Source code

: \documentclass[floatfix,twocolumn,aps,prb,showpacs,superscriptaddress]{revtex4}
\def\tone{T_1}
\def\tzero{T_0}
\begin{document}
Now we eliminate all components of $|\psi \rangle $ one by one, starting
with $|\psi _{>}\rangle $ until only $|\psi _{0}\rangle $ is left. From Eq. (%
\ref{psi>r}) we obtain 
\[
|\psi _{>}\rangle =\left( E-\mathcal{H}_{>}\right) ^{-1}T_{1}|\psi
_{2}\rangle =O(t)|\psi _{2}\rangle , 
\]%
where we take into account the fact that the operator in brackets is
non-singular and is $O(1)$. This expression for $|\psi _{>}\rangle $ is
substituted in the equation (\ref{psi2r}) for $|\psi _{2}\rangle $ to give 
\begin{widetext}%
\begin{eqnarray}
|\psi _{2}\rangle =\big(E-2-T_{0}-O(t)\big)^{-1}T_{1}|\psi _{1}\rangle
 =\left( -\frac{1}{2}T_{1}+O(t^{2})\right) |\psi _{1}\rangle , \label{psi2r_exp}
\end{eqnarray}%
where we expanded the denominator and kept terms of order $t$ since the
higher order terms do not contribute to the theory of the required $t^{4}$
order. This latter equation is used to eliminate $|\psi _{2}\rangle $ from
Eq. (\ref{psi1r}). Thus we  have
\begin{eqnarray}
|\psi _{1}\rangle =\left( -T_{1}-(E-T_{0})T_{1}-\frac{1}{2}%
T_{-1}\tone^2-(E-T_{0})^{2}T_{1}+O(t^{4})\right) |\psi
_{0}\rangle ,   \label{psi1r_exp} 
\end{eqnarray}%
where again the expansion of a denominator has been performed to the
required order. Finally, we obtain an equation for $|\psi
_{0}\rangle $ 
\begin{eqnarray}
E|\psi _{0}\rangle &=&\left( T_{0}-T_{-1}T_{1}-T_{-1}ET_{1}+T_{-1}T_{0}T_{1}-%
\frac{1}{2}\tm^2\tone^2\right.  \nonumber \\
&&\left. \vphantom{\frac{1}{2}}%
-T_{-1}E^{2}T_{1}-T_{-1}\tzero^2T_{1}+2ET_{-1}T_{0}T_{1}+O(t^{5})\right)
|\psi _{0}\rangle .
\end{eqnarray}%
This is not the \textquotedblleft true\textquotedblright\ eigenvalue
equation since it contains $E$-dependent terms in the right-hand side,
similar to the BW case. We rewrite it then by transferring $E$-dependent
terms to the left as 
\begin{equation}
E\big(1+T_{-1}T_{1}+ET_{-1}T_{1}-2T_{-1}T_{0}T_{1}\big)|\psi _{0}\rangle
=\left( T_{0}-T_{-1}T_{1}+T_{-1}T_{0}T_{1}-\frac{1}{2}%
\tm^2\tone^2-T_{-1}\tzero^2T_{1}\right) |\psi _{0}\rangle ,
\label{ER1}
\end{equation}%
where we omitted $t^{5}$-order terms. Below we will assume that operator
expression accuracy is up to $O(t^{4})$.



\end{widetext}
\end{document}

**Exercise directions**: Type the material above out again, exactly.

**Solution for this problem**:
Source code

: \documentclass[floatfix,twocolumn,aps,prb,showpacs,superscriptaddress]{revtex4}
\def\tone{T_1}
\def\tzero{T_0}
\begin{document}
Now we eliminate all components of $|\psi \rangle $ one by one, starting
with $|\psi _{>}\rangle $ until only $|\psi _{0}\rangle $ is left. From Eq. (%
\ref{psi>r}) we obtain 
\[
|\psi _{>}\rangle =\left( E-\mathcal{H}_{>}\right) ^{-1}T_{1}|\psi
_{2}\rangle =O(t)|\psi _{2}\rangle , 
\]%
where we take into account the fact that the operator in brackets is
non-singular and is $O(1)$. This expression for $|\psi _{>}\rangle $ is
substituted in the equation (\ref{psi2r}) for $|\psi _{2}\rangle $ to give 
\begin{widetext}%
\begin{eqnarray}
|\psi _{2}\rangle =\big(E-2-T_{0}-O(t)\big)^{-1}T_{1}|\psi _{1}\rangle
 =\left( -\frac{1}{2}T_{1}+O(t^{2})\right) |\psi _{1}\rangle , \label{psi2r_exp}
\end{eqnarray}%
where we expanded the denominator and kept terms of order $t$ since the
higher order terms do not contribute to the theory of the required $t^{4}$
order. This latter equation is used to eliminate $|\psi _{2}\rangle $ from
Eq. (\ref{psi1r}). Thus we  have
\begin{eqnarray}
|\psi _{1}\rangle =\left( -T_{1}-(E-T_{0})T_{1}-\frac{1}{2}%
T_{-1}\tone^2-(E-T_{0})^{2}T_{1}+O(t^{4})\right) |\psi
_{0}\rangle ,   \label{psi1r_exp} 
\end{eqnarray}%
where again the expansion of a denominator has been performed to the
required order. Finally, we obtain an equation for $|\psi
_{0}\rangle $ 
\begin{eqnarray}
E|\psi _{0}\rangle &=&\left( T_{0}-T_{-1}T_{1}-T_{-1}ET_{1}+T_{-1}T_{0}T_{1}-%
\frac{1}{2}\tm^2\tone^2\right.  \nonumber \\
&&\left. \vphantom{\frac{1}{2}}%
-T_{-1}E^{2}T_{1}-T_{-1}\tzero^2T_{1}+2ET_{-1}T_{0}T_{1}+O(t^{5})\right)
|\psi _{0}\rangle .
\end{eqnarray}%
This is not the \textquotedblleft true\textquotedblright\ eigenvalue
equation since it contains $E$-dependent terms in the right-hand side,
similar to the BW case. We rewrite it then by transferring $E$-dependent
terms to the left as 
\begin{equation}
E\big(1+T_{-1}T_{1}+ET_{-1}T_{1}-2T_{-1}T_{0}T_{1}\big)|\psi _{0}\rangle
=\left( T_{0}-T_{-1}T_{1}+T_{-1}T_{0}T_{1}-\frac{1}{2}%
\tm^2\tone^2-T_{-1}\tzero^2T_{1}\right) |\psi _{0}\rangle ,
\label{ER1}
\end{equation}%
where we omitted $t^{5}$-order terms. Below we will assume that operator
expression accuracy is up to $O(t^{4})$.



\end{widetext}
\end{document}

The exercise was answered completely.